"""

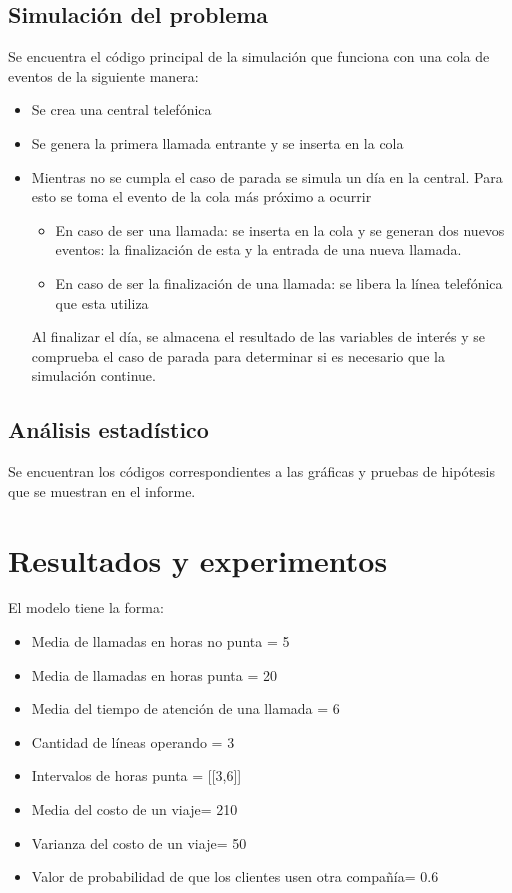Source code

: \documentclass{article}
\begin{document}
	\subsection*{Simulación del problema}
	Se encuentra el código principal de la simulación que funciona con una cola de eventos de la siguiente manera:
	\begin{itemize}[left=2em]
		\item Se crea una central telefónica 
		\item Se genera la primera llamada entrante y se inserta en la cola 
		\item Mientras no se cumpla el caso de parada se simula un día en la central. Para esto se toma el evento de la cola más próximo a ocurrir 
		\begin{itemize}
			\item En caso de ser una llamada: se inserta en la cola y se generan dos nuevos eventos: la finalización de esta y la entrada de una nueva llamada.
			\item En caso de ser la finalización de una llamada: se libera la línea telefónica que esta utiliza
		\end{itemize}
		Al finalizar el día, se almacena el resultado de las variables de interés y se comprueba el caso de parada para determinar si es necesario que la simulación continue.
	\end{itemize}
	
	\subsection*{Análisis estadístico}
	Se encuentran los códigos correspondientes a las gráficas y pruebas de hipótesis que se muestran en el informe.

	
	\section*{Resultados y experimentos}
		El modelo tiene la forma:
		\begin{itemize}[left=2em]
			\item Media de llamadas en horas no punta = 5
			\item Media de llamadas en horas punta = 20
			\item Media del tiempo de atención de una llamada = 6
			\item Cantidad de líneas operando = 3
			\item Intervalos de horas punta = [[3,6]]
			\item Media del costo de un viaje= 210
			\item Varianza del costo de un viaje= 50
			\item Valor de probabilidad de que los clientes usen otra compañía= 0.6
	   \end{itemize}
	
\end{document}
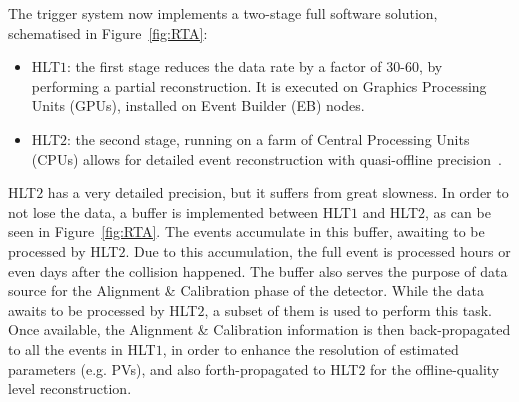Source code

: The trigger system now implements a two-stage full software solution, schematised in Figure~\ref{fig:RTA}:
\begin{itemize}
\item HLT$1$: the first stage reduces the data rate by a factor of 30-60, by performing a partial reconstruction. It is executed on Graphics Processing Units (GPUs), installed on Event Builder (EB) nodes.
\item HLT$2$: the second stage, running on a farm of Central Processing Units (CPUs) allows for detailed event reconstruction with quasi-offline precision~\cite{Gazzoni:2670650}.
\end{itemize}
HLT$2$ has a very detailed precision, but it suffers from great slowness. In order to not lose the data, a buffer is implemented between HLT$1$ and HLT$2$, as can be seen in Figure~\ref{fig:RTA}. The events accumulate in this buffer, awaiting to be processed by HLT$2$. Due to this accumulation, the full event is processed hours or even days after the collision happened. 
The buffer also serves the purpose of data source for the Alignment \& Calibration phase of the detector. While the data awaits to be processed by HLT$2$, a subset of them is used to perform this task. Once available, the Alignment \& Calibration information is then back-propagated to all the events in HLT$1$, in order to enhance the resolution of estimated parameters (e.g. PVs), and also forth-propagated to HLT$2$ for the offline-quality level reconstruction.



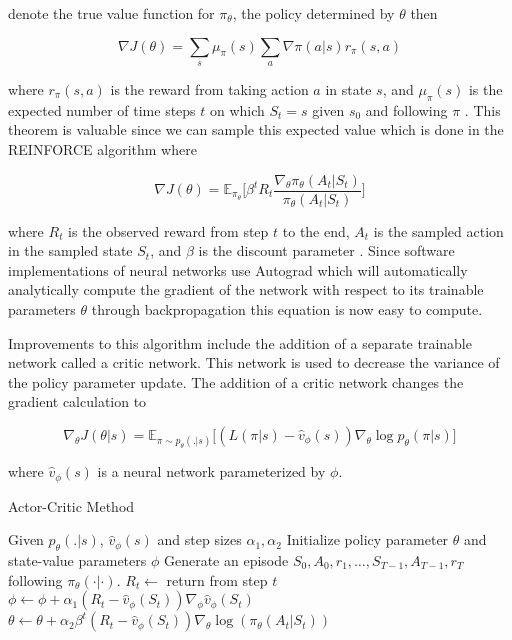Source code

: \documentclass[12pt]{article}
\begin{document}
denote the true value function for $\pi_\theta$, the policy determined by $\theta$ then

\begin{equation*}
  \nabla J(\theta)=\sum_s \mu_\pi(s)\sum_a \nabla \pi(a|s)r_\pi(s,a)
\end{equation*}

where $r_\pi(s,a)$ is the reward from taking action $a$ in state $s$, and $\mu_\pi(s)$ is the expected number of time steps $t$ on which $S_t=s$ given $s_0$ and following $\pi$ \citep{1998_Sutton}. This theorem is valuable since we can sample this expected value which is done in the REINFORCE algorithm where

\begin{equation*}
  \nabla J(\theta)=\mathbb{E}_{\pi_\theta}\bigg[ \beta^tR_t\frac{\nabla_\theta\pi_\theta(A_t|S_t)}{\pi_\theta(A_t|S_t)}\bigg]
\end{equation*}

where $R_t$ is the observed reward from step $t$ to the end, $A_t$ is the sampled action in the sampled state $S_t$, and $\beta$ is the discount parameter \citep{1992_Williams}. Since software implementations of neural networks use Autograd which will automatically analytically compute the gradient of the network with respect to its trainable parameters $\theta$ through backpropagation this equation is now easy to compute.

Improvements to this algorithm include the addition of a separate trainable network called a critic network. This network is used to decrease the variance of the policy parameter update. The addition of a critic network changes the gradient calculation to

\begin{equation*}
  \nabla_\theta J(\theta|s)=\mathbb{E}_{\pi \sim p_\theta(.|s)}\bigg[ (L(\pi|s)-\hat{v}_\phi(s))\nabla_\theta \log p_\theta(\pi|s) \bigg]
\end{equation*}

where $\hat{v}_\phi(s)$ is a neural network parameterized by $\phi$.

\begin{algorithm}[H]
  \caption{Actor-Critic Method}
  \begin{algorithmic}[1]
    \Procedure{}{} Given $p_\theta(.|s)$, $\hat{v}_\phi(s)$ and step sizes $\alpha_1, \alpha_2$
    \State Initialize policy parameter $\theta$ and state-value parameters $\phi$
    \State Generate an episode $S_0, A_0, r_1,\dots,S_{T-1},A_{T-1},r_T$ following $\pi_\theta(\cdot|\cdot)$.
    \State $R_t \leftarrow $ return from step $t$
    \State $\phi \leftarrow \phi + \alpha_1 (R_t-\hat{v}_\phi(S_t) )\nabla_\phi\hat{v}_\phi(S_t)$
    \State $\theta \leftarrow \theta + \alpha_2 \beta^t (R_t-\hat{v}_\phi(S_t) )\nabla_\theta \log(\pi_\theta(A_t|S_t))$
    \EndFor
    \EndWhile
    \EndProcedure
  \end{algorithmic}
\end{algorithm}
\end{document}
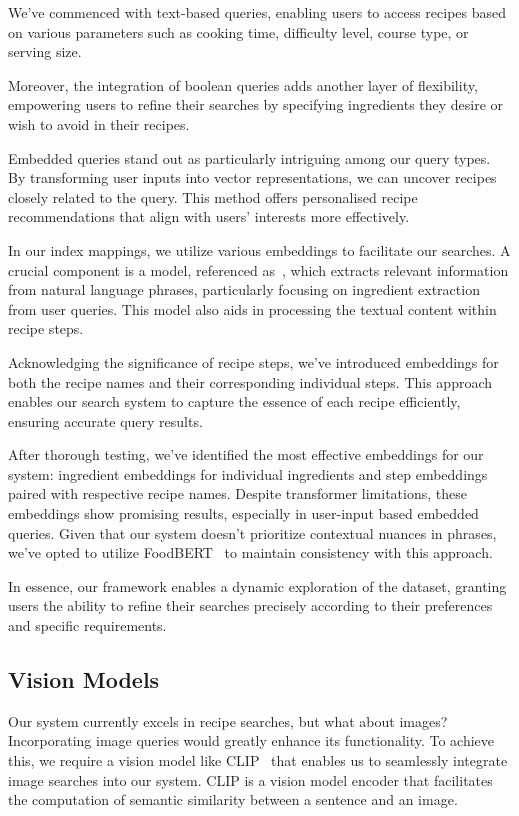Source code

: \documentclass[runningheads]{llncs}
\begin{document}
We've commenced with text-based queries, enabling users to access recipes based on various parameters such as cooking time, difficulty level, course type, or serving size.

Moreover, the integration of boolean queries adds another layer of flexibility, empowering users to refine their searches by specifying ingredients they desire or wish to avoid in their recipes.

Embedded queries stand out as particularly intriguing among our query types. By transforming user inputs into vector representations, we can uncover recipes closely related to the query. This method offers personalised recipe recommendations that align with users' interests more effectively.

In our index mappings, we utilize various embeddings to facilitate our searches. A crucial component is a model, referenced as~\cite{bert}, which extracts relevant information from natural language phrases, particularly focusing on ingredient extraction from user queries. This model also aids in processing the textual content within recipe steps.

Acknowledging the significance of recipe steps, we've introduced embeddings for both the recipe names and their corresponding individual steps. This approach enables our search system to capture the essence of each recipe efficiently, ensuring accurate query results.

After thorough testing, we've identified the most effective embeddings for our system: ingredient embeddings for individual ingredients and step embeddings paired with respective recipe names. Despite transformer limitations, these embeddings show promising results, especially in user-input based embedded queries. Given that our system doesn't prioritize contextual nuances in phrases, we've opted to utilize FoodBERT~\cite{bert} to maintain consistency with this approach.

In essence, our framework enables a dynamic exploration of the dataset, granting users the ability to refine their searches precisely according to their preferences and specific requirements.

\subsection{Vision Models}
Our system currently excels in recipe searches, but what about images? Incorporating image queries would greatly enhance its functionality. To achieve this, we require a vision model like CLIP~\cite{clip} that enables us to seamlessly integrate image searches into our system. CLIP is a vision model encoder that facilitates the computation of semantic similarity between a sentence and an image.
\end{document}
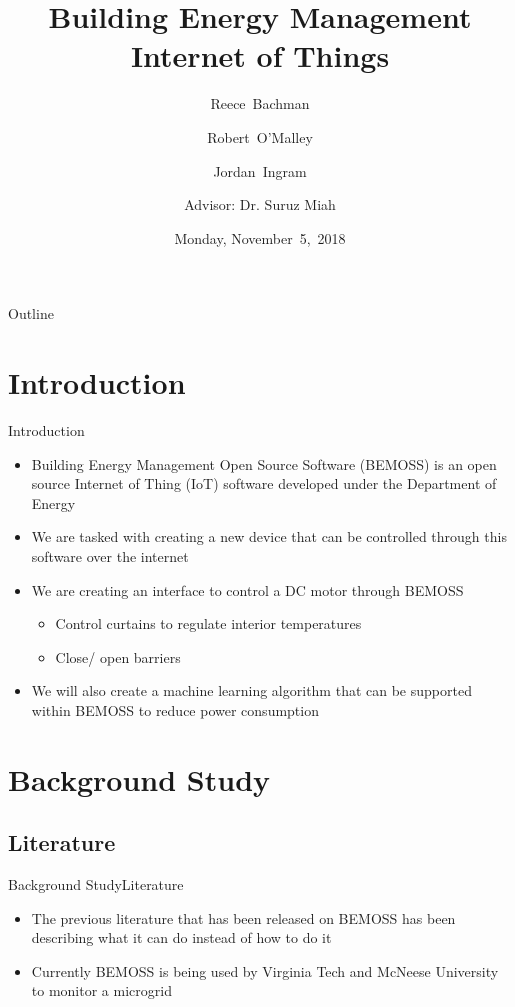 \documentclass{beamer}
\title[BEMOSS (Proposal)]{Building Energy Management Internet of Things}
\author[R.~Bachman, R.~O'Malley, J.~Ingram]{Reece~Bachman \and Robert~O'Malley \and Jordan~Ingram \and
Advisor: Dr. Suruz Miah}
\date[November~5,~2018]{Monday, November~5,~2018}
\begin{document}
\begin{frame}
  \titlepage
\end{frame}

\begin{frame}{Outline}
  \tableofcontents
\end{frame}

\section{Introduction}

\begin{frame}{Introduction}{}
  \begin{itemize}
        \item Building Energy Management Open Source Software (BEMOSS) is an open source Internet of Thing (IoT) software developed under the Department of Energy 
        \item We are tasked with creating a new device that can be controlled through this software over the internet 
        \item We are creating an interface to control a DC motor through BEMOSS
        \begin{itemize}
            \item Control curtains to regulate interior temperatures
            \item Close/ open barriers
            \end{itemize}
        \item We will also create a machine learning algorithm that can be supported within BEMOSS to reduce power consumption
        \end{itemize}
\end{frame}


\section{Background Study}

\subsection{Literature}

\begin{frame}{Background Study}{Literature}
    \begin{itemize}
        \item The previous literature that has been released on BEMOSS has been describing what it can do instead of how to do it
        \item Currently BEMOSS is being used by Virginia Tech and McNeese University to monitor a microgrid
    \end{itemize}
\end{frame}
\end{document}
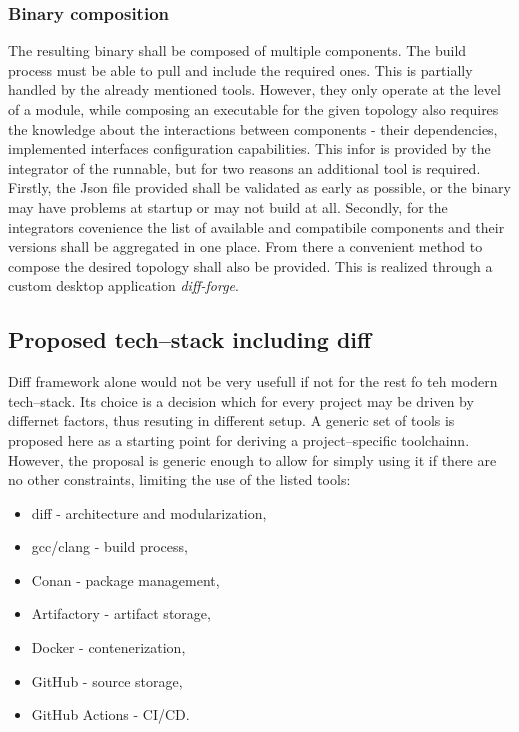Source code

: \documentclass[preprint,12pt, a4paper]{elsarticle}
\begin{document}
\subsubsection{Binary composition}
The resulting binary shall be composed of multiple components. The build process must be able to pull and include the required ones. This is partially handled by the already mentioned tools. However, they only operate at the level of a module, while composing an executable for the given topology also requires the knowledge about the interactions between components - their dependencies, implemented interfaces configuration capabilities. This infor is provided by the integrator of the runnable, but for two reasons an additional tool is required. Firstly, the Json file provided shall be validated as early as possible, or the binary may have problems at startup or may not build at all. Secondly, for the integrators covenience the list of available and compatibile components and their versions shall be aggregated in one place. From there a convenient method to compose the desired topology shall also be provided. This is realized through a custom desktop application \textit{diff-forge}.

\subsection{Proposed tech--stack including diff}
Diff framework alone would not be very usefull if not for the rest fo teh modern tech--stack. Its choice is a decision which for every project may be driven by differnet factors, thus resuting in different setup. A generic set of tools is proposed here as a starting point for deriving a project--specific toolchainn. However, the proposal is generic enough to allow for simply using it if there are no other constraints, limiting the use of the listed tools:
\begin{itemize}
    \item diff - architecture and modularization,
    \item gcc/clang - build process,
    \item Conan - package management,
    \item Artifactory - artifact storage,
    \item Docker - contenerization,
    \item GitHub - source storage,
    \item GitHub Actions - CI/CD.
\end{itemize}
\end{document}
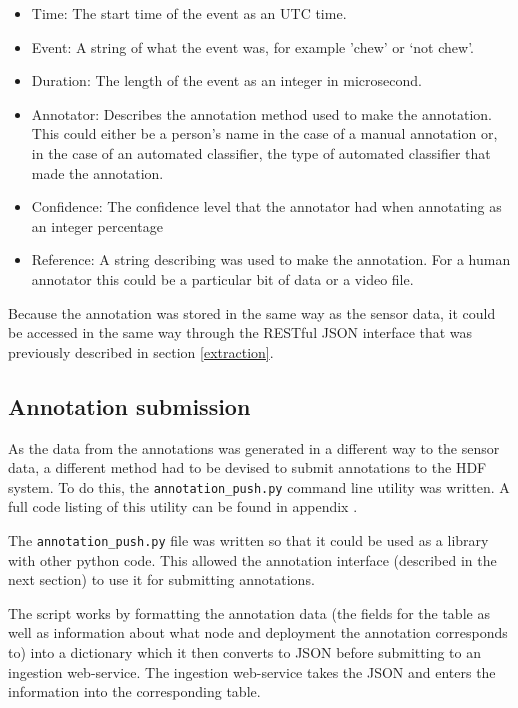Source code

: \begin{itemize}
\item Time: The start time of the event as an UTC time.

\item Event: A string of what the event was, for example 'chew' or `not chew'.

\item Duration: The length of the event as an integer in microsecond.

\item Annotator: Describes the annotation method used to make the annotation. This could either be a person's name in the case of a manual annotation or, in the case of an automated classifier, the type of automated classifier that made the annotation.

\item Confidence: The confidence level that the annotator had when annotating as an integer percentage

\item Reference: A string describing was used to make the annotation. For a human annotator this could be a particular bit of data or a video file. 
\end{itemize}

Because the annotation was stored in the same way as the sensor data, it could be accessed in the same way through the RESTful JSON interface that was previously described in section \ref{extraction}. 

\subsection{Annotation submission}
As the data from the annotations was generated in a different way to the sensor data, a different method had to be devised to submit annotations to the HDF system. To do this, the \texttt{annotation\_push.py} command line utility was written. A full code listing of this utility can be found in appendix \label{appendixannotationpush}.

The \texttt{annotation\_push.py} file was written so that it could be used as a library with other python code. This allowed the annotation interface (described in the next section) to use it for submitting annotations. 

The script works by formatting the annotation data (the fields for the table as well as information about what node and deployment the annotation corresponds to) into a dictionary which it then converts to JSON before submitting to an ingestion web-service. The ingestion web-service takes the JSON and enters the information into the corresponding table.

"""

- [What is required]
Find each line of the data above that holds the word "Media", then copy it.

- [Answer area]
			\item Media de llamadas en horas no punta = 5
			\item Media de llamadas en horas punta = 20
			\item Media del tiempo de atención de una llamada = 6
			\item Media del costo de un viaje= 210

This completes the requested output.